* **DATA**:
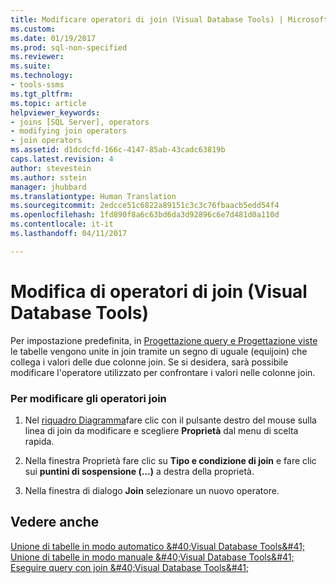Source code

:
 ```yaml
---
title: Modificare operatori di join (Visual Database Tools) | Microsoft Docs
ms.custom: 
ms.date: 01/19/2017
ms.prod: sql-non-specified
ms.reviewer: 
ms.suite: 
ms.technology:
- tools-ssms
ms.tgt_pltfrm: 
ms.topic: article
helpviewer_keywords:
- joins [SQL Server], operators
- modifying join operators
- join operators
ms.assetid: d1dcdcfd-166c-4147-85ab-43cadc63819b
caps.latest.revision: 4
author: stevestein
ms.author: sstein
manager: jhubbard
ms.translationtype: Human Translation
ms.sourcegitcommit: 2edcce51c6822a89151c3c3c76fbaacb5edd54f4
ms.openlocfilehash: 1fd890f8a6c63bd6da3d92896c6e7d481d0a110d
ms.contentlocale: it-it
ms.lasthandoff: 04/11/2017

---
```

# <a name="modify-join-operators-visual-database-tools"></a>Modifica di operatori di join (Visual Database Tools)
Per impostazione predefinita, in [Progettazione query e Progettazione viste](../../ssms/visual-db-tools/query-and-view-designer-tools-visual-database-tools.md) le tabelle vengono unite in join tramite un segno di uguale (equijoin) che collega i valori delle due colonne join. Se si desidera, sarà possibile modificare l'operatore utilizzato per confrontare i valori nelle colonne join.  
  
### <a name="to-modify-join-operators"></a>Per modificare gli operatori join  
  
1.  Nel [riquadro Diagramma](../../ssms/visual-db-tools/diagram-pane-visual-database-tools.md)fare clic con il pulsante destro del mouse sulla linea di join da modificare e scegliere **Proprietà** dal menu di scelta rapida.  
  
2.  Nella finestra Proprietà fare clic su **Tipo e condizione di join** e fare clic sui **puntini di sospensione (…)** a destra della proprietà.  
  
3.  Nella finestra di dialogo **Join** selezionare un nuovo operatore.  
  
## <a name="see-also"></a>Vedere anche  
[Unione di tabelle in modo automatico &amp;#40;Visual Database Tools&amp;#41;](../../ssms/visual-db-tools/join-tables-automatically-visual-database-tools.md)  
[Unione di tabelle in modo manuale &amp;#40;Visual Database Tools&amp;#41;](../../ssms/visual-db-tools/join-tables-manually-visual-database-tools.md)  
[Eseguire query con join &amp;#40;Visual Database Tools&amp;#41;](../../ssms/visual-db-tools/query-with-joins-visual-database-tools.md)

* **ACTIVITY**: Look through the listing, and copy each line that contains the word "operatori".

* **RESPONSE TO THIS EXERCISE**:
title: Modificare operatori di join (Visual Database Tools) | Microsoft Docs
# <a name="modify-join-operators-visual-database-tools"></a>Modifica di operatori di join (Visual Database Tools)
### <a name="to-modify-join-operators"></a>Per modificare gli operatori join  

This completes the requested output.